Extract exactly and only the lines of the data below, starting at the line with "To see a complete" and stopping after the final line.

++++++++++

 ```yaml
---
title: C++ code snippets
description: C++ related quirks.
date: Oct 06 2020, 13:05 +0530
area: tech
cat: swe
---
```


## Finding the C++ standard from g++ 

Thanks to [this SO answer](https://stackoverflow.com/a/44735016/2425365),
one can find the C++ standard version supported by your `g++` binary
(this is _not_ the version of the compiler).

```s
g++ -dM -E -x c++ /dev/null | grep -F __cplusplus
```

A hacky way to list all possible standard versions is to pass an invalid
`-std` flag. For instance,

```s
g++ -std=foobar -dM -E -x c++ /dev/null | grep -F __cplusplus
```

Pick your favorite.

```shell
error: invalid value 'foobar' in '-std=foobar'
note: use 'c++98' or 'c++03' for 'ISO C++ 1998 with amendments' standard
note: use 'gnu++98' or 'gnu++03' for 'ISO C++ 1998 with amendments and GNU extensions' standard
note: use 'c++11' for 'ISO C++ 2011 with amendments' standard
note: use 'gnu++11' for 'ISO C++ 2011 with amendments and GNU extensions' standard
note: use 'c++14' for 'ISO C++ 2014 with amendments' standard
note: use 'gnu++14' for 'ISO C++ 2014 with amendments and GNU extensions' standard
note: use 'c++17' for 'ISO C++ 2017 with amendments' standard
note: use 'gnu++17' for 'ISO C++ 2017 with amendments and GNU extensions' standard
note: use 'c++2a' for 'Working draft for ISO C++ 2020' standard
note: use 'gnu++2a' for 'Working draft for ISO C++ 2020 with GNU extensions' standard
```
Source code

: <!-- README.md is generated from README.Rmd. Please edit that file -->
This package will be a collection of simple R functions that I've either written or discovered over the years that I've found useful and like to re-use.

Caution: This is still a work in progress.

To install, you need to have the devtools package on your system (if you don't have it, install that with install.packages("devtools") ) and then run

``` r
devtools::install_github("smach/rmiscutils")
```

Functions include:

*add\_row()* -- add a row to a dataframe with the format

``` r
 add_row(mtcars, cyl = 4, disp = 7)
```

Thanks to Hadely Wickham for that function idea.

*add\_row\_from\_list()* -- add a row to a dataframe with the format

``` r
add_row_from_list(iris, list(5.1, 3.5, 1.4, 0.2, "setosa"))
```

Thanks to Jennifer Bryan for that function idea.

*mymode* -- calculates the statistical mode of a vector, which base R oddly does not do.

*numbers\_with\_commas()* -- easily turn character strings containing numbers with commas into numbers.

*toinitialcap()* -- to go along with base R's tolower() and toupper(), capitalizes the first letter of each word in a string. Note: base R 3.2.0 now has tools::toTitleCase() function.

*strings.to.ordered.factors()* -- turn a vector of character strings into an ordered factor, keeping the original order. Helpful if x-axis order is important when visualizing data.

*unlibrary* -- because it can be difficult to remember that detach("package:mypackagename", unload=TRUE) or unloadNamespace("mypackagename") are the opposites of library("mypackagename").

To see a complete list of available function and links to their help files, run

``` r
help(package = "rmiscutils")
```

++++++++++

#### Solution to the problem:
To see a complete list of available function and links to their help files, run

``` r
help(package = "rmiscutils")
```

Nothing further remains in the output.